- _Brief_
Below are entries. Copy exactly the lines running from the line that holds "of the number of edges pointing" to the line that holds "it is the ratio", with both ends included.
═══ Given information
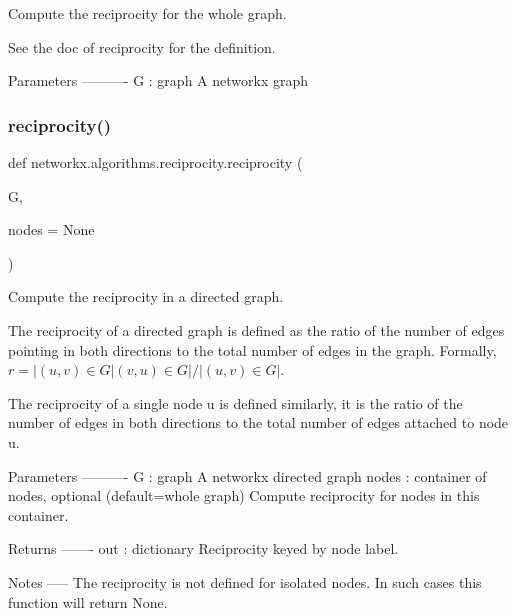 \begin{DoxyVerb}Compute the reciprocity for the whole graph.

See the doc of reciprocity for the definition.

Parameters
----------
G : graph
   A networkx graph\end{DoxyVerb}
 \mbox{\label{namespacenetworkx_1_1algorithms_1_1reciprocity_ad9c5eb2c7c95917ff11d3a87624d7fee}} 
\subsubsection{\texorpdfstring{reciprocity()}{reciprocity()}}
{\footnotesize\ttfamily def networkx.\+algorithms.\+reciprocity.\+reciprocity (\begin{DoxyParamCaption}\item[{}]{G,  }\item[{}]{nodes = {\ttfamily None} }\end{DoxyParamCaption})}

\begin{DoxyVerb}Compute the reciprocity in a directed graph.

The reciprocity of a directed graph is defined as the ratio
of the number of edges pointing in both directions to the total
number of edges in the graph.
Formally, $r = |{(u,v) \in G|(v,u) \in G}| / |{(u,v) \in G}|$.

The reciprocity of a single node u is defined similarly,
it is the ratio of the number of edges in both directions to
the total number of edges attached to node u.

Parameters
----------
G : graph
   A networkx directed graph
nodes : container of nodes, optional (default=whole graph)
   Compute reciprocity for nodes in this container.

Returns
-------
out : dictionary
   Reciprocity keyed by node label.

Notes
-----
The reciprocity is not defined for isolated nodes.
In such cases this function will return None.\end{DoxyVerb}
 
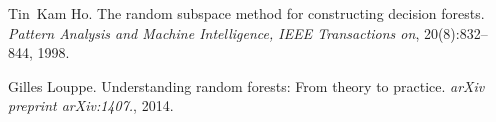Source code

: 
\begin{DoxyDescription}
\item[\label{_CITEREF_ho1998random}%
\mbox{[}1\mbox{]}]Tin~Kam Ho. The random subspace method for constructing decision forests. {\itshape Pattern Analysis and Machine Intelligence, I\-E\-E\-E Transactions on}, 20(8)\-:832--844, 1998.


\item[\label{_CITEREF_louppe2014understanding}%
\mbox{[}2\mbox{]}]Gilles Louppe. Understanding random forests\-: From theory to practice. {\itshape ar\-Xiv preprint ar\-Xiv\-:1407.}, 2014.


\end{DoxyDescription}
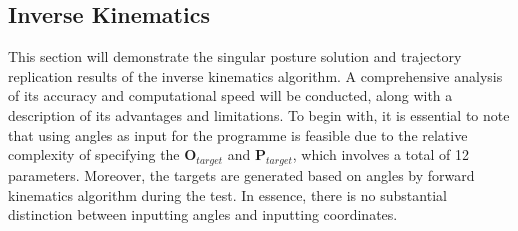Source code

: \subsection{Inverse Kinematics} %
This section will demonstrate the singular posture solution and trajectory replication results of the inverse 
kinematics algorithm. A comprehensive analysis of its accuracy and computational speed will be conducted, along 
with a description of its advantages and limitations. To begin with, it is essential to note that using angles 
as input for the programme is feasible due to the relative complexity of specifying the $\textbf{O}_{target}$ 
and $\textbf{P}_{target}$, which involves a total of 12 parameters. Moreover, the targets are generated based 
on angles by forward kinematics algorithm during the test. In essence, there is no substantial distinction 
between inputting angles and inputting coordinates.
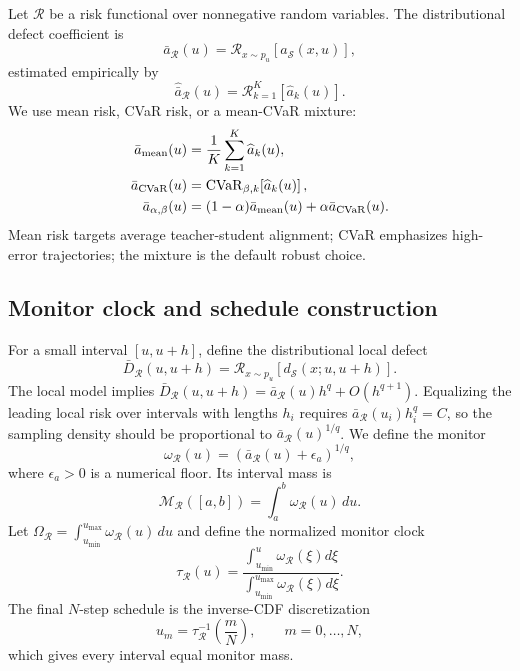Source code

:Let $\mathcal R$ be a risk functional over nonnegative random variables. The
distributional defect coefficient is
\begin{equation}
  \bar a_{\mathcal R}(u)
  =
  \mathcal R_{x\sim p_u}\!\left[a_{\mathcal S}(x,u)\right],
  \label{eq:distributional-a}
\end{equation}
estimated empirically by
\begin{equation}
  \widehat{\bar a}_{\mathcal R}(u)
  =
  \mathcal R_{k=1}^K\!\left[\widehat a_k(u)\right].
\end{equation}
We use mean risk, CVaR risk, or a mean-CVaR mixture:
\begin{align}
  \bar a_{\rm mean}(u)
  &=\frac{1}{K}\sum_{k=1}^K\widehat a_k(u),\\
  \bar a_{\rm CVaR}(u)
  &=\operatorname{CVaR}_{\beta,k}\!\left[\widehat a_k(u)\right],\\
  \bar a_{\alpha,\beta}(u)
  &=(1-\alpha)\bar a_{\rm mean}(u)+\alpha\bar a_{\rm CVaR}(u).
\end{align}
Mean risk targets average teacher-student alignment; CVaR emphasizes
high-error trajectories; the mixture is the default robust choice.

\subsection{Monitor clock and schedule construction}

For a small interval $[u,u+h]$, define the distributional local defect
\begin{equation}
  \bar D_{\mathcal R}(u,u+h)
  =
  \mathcal R_{x\sim p_u}\!\left[d_{\mathcal S}(x;u,u+h)\right].
\end{equation}
The local model implies
$\bar D_{\mathcal R}(u,u+h)=\bar a_{\mathcal R}(u)h^q+O(h^{q+1})$. Equalizing
the leading local risk over intervals with lengths $h_i$ requires
$\bar a_{\mathcal R}(u_i)h_i^q=C$, so the sampling density should be
proportional to $\bar a_{\mathcal R}(u)^{1/q}$. We define the monitor
\begin{equation}
  \omega_{\mathcal R}(u)
  =
  \left(\bar a_{\mathcal R}(u)+\epsilon_a\right)^{1/q},
  \label{eq:monitor}
\end{equation}
where $\epsilon_a>0$ is a numerical floor. Its interval mass is
\begin{equation}
  \mathcal M_{\mathcal R}([a,b])
  =
  \int_a^b\omega_{\mathcal R}(u)\,du.
\end{equation}
Let $\Omega_{\mathcal R}=\int_{u_{\min}}^{u_{\max}}\omega_{\mathcal R}(u)\,du$
and define the normalized monitor clock
\begin{equation}
  \tau_{\mathcal R}(u)
  =
  \frac{\int_{u_{\min}}^u\omega_{\mathcal R}(\xi)d\xi}
  {\int_{u_{\min}}^{u_{\max}}\omega_{\mathcal R}(\xi)d\xi}.
  \label{eq:monitor-clock}
\end{equation}
The final $N$-step schedule is the inverse-CDF discretization
\begin{equation}
  u_m=\tau_{\mathcal R}^{-1}\!\left(\frac{m}{N}\right),
  \qquad m=0,\ldots,N,
  \label{eq:inverse-cdf-schedule}
\end{equation}
which gives every interval equal monitor mass.

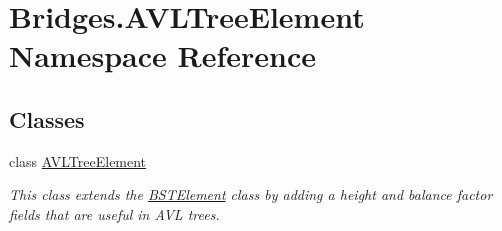 \hypertarget{namespace_bridges_1_1_a_v_l_tree_element}{}\section{Bridges.\+A\+V\+L\+Tree\+Element Namespace Reference}
\label{namespace_bridges_1_1_a_v_l_tree_element}
\subsection*{Classes}
\begin{DoxyCompactItemize}
\item 
class \mbox{\hyperlink{class_bridges_1_1_a_v_l_tree_element_1_1_a_v_l_tree_element}{A\+V\+L\+Tree\+Element}}
\begin{DoxyCompactList}\small\item\em This class extends the \mbox{\hyperlink{namespace_bridges_1_1_b_s_t_element}{B\+S\+T\+Element}} class by adding a height and balance factor fields that are useful in A\+VL trees. \end{DoxyCompactList}\end{DoxyCompactItemize}
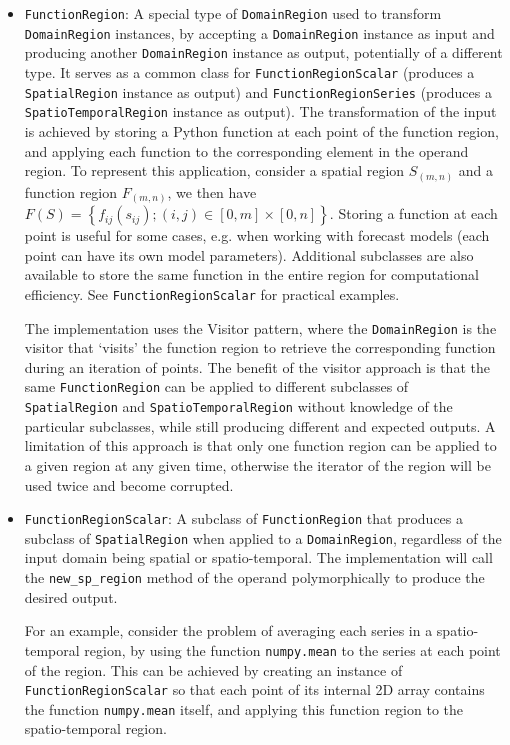 \begin{itemize}
	\item \texttt{FunctionRegion}: A special type of \texttt{DomainRegion} used to transform \texttt{DomainRegion} instances, by accepting a \texttt{DomainRegion} instance as input and producing another \texttt{DomainRegion} instance as output, potentially of a different type. It serves as a common class for \texttt{FunctionRegionScalar} (produces a \texttt{SpatialRegion} instance as output) and \texttt{FunctionRegionSeries} (produces a \texttt{SpatioTemporalRegion} instance as output). The transformation of the input is achieved by storing a Python function at each point of the function region, and applying each function to the corresponding element in the operand region. To represent this application, consider a spatial region $S_{(m,n)}$ and a function region $F_{(m,n)}$, we then have $F(S) = \left\{ f_{ij}(s_{ij}); (i, j) \in [0, m]\times[0, n] \right\}$. Storing a function at each point is useful for some cases, e.g. when working with forecast models (each point can have its own model parameters). Additional subclasses are also available to store the same function in the entire region for computational efficiency. See \texttt{FunctionRegionScalar} for practical examples.
	
	The implementation uses the Visitor pattern, where the \texttt{DomainRegion} is the visitor that `visits' the function region to retrieve the corresponding function during an iteration of points. The benefit of the visitor approach is that the same \texttt{FunctionRegion} can be applied to different subclasses of \texttt{SpatialRegion} and \texttt{SpatioTemporalRegion} without knowledge of the particular subclasses, while still producing different and expected outputs. A limitation of this approach is that only one function region can be applied to a given region at any given time, otherwise the iterator of the region will be used twice and become corrupted.
	
	\item \texttt{FunctionRegionScalar}: A subclass of \texttt{FunctionRegion} that produces a subclass of \texttt{SpatialRegion} when applied to a \texttt{DomainRegion}, regardless of the input domain being spatial or spatio-temporal. The implementation will call the \texttt{new\_sp\_region} method of the operand polymorphically to produce the desired output.
	
	For an example, consider the problem of averaging each series in a spatio-temporal region, by using the function \texttt{numpy.mean} to the series at each point of the region. This can be achieved by creating an instance of \texttt{FunctionRegionScalar} so that each point of its internal 2D array contains the function \texttt{numpy.mean} itself, and applying this function region to the spatio-temporal region. 
	

\end{itemize}
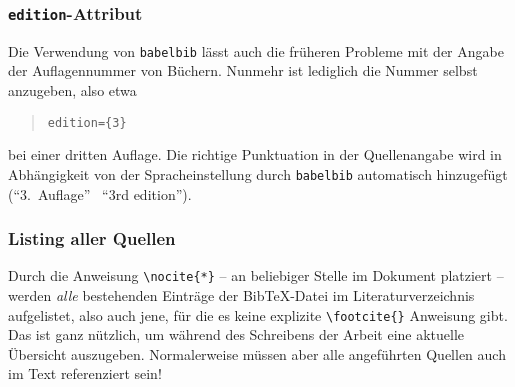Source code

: \subsubsection{\texttt{edition}-Attribut}

Die Verwendung von \verb!babelbib! lässt auch die früheren Probleme mit der
Angabe der Auflagennummer von Büchern. Nunmehr ist lediglich die Nummer selbst anzugeben, also etwa
\begin{quote}
\verb!edition={3}!
\end{quote}
bei einer dritten Auflage. Die richtige Punktuation in der Quellenangabe wird in Abhängigkeit von der Spracheinstellung durch \texttt{babelbib} automatisch hinzugefügt ("`3.\ Auflage"' \bzw\ "`3rd edition"').


\subsubsection{Listing aller Quellen}

Durch die Anweisung \verb!\nocite{*}! -- an beliebiger Stelle im Dokument platziert -- werden \emph{alle} bestehenden Einträge der BibTeX-Datei im Literaturverzeichnis aufgelistet, also auch jene, für die es keine explizite \verb!\footcite{}! Anweisung gibt. Das ist ganz nützlich, um während des Schreibens der Arbeit eine aktuelle Übersicht auszugeben. Normalerweise müssen aber alle angeführten Quellen auch im Text referenziert sein!


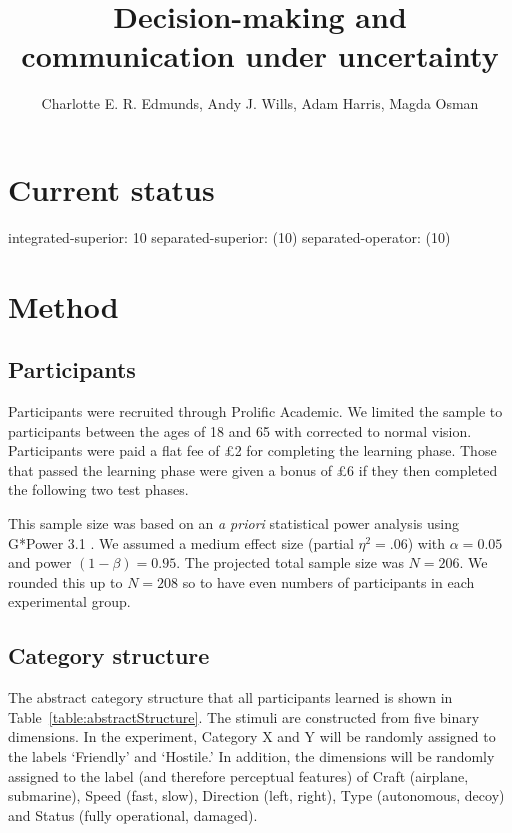 \documentclass[doc, a4paper, apacite]{apa6}
\title{Decision-making and communication under uncertainty}
\author{Charlotte E. R. Edmunds, Andy J. Wills, Adam Harris, Magda Osman}
\affiliation{Queen Mary, UCL, University of London \\ 11 January 2021}
\begin{document}
\maketitle
	\doublespacing
	
\section{Current status}

integrated-superior: 10
separated-superior: (10)
separated-operator: (10)


\section{Method}

\subsection{Participants}
Participants were recruited through Prolific Academic.
We limited the sample to participants between the ages of 18 and 65 with corrected to normal vision. 
Participants were paid a flat fee of \pounds 2 for completing the learning phase.
Those that passed the learning phase were given a bonus of \pounds 6 if they then completed the following two test phases. 

This sample size was based on an \emph{a priori} statistical power analysis using G*Power 3.1 \cite{GPower2007, GPower2009}. 
We assumed a medium effect size (partial $\eta^2 = .06$) with $\alpha=0.05$ and power $(1-\beta)= 0.95$.
The projected total sample size was $N=206$.
We rounded this up to $N=208$ so to have even numbers of participants in each experimental group. 

\subsection{Category structure}
The abstract category structure that all participants learned is shown in Table~\ref{table:abstractStructure}. 
The stimuli are constructed from five binary dimensions. 
In the experiment, Category X and Y will be randomly assigned to the labels `Friendly' and `Hostile.' 
In addition, the dimensions will be randomly assigned to the label (and therefore perceptual features) of Craft (airplane, submarine), Speed (fast, slow), Direction (left, right), Type (autonomous, decoy) and Status (fully operational, damaged). 
\end{document}
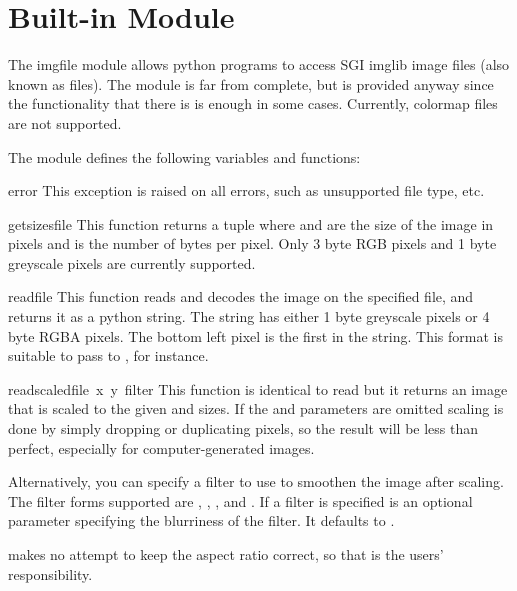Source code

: \section{Built-in Module }

The imgfile module allows python programs to access SGI imglib image
files (also known as  files).  The module is far from
complete, but is provided anyway since the functionality that there is
is enough in some cases.  Currently, colormap files are not supported.

The module defines the following variables and functions:

\renewcommand{\indexsubitem}{(in module imgfile)}
\begin{excdesc}{error}
This exception is raised on all errors, such as unsupported file type, etc.
\end{excdesc}

\begin{funcdesc}{getsizes}{file}
This function returns a tuple  where
 and  are the size of the image in pixels and
 is the number of
bytes per pixel. Only 3 byte RGB pixels and 1 byte greyscale pixels
are currently supported.
\end{funcdesc}

\begin{funcdesc}{read}{file}
This function reads and decodes the image on the specified file, and
returns it as a python string. The string has either 1 byte greyscale
pixels or 4 byte RGBA pixels. The bottom left pixel is the first in
the string. This format is suitable to pass to ,
for instance.
\end{funcdesc}

\begin{funcdesc}{readscaled}{file\, x\, y\, filter}
This function is identical to read but it returns an image that is
scaled to the given  and  sizes. If the  and
 parameters are omitted scaling is done by
simply dropping or duplicating pixels, so the result will be less than
perfect, especially for computer-generated images.

Alternatively, you can specify a filter to use to smoothen the image
after scaling. The filter forms supported are ,
, ,  and
. If a filter is specified  is an optional
parameter specifying the blurriness of the filter. It defaults to .

 makes no
attempt to keep the aspect ratio correct, so that is the users'
responsibility.
\end{funcdesc}

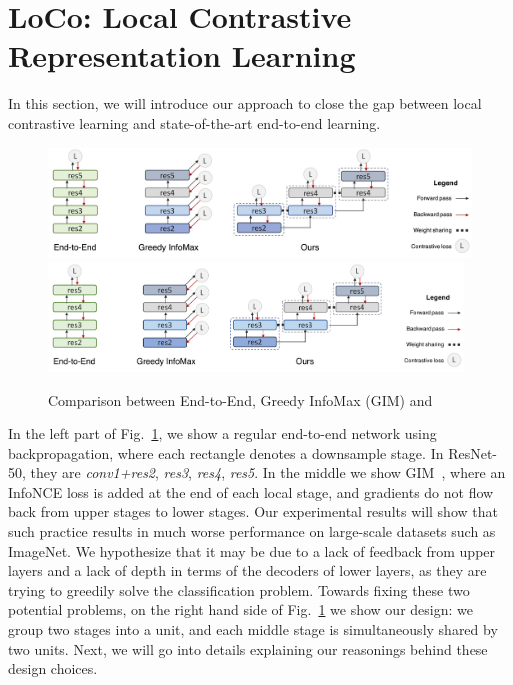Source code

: \section{LoCo: Local Contrastive Representation Learning}
\label{sec:method}
In this section, we will introduce our approach to close the gap between local contrastive learning and state-of-the-art end-to-end learning. 

\begin{figure}[t]
\vspace{-0.2in}
  \centering
  \iflatexml
  \includegraphics[width=6\textwidth,clip]{figures/mainfig_res.png}
  \else
  \includegraphics[width=0.98\textwidth,clip]{figures/mainfig_res.pdf}
  \fi
  \caption{Comparison between End-to-End, Greedy InfoMax (GIM) and {\ours}}
  \label{fig:prev_model}
\vspace{-0.1in}
\end{figure}

In the left part of Fig.~\ref{fig:prev_model}, we show a regular end-to-end network using
backpropagation, where each rectangle denotes a downsample stage. In ResNet-50, they are {\em
conv1+res2}, {\em res3}, {\em res4}, {\em res5}. In the middle we show GIM~\cite{e2e2e}, where an
InfoNCE loss is added at the end of each local stage, and gradients do not flow back from upper
stages to lower stages. Our experimental results will show that such practice results in much worse
performance on large-scale datasets such as ImageNet. We hypothesize that it may be due to a lack of
feedback from upper layers and a lack of depth in terms of the decoders of lower layers, as they are
trying to greedily solve the classification problem. Towards fixing these two potential problems, on
the right hand side of Fig.~\ref{fig:prev_model} we show our design: we group two stages into a
unit, and each middle stage is simultaneously shared by two units. Next, we will go into details
explaining our reasonings behind these  design choices.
══════
- _Answer to this task_
of the number of edges pointing in both directions to the total
number of edges in the graph.
Formally, $r = |{(u,v) \in G|(v,u) \in G}| / |{(u,v) \in G}|$.

The reciprocity of a single node u is defined similarly,
it is the ratio of the number of edges in both directions to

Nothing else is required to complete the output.